Cutting corners: If you’ve been wondering what might take for AT& T to give high-speed fiber in your neighborhood, just one particular 90-year-old customer found the answer soon: a quarter-page ad in the Wsj. After paying for ad space to submit his open letter in which he / she complained about the provider’s 3Mbps DSL, customer Aaron Epstein found it AT& T technicians were hastening to hook his home as much as 300Mbps fiber.

Epstein had struggled for some time with shoddy Internet photos in his North Hollywood home, in which he was accessing speeds of “up to” 3Mbps, and had previously found out that complaining to AT& W not directly didn’t help. That’s if he decided to take a more direct meet, paying $10, 000 for a quarter-page ad in the WSJ where he written and published an open letter to AT& W not CEO John T. Stankey. Epstein quickly found that the ad would be worth every cent.

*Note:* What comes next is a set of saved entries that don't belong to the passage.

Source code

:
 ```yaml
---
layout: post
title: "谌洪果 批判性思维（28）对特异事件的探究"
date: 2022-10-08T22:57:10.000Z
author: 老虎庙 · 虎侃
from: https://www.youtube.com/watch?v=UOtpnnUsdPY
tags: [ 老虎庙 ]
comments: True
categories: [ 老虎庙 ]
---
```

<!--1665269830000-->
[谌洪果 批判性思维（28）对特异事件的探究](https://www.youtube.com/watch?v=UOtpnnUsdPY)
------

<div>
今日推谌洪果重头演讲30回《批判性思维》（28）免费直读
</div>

News outlets—beginning with Ars Technica— reported on Epstein’s plight, which even got per mention on Stephen Colbert’s Beginning Show. And guess what? Barely 1 week later, Epstein’s home is set up up to AT& T’s fiber product, with unlimited data and resources of 300Mbps.

He told Ars, “the AT& T people I been to tell me that they had to fix extra wiring, and it’s costing regarding thousands and thousands of dollars to put here wiring just for my house because condition neighbors still do not have it, considering that they know still have to go to considerable expense to hook up my neighbors. ”

Epstein also obtained a personal call from AT& T’s CEO himself. Stankey explained the Epstein’s neighbors should be able to access material in the next year, once the remaining structure has been put in place—although the distance, scope, range to which AT& T’s actions provide damage-limitation, rather than actual planned perform well, is unknown.

It’s a nice end towards fun story, even though countless The consumers remain in a similar—or worse—situation. Not too long ago, we told you about the McNamee family group in Mississippi who are stuck thanks to 768kbps DSL. To them, even Epstein’s initial 3Mbps would be a dream come true.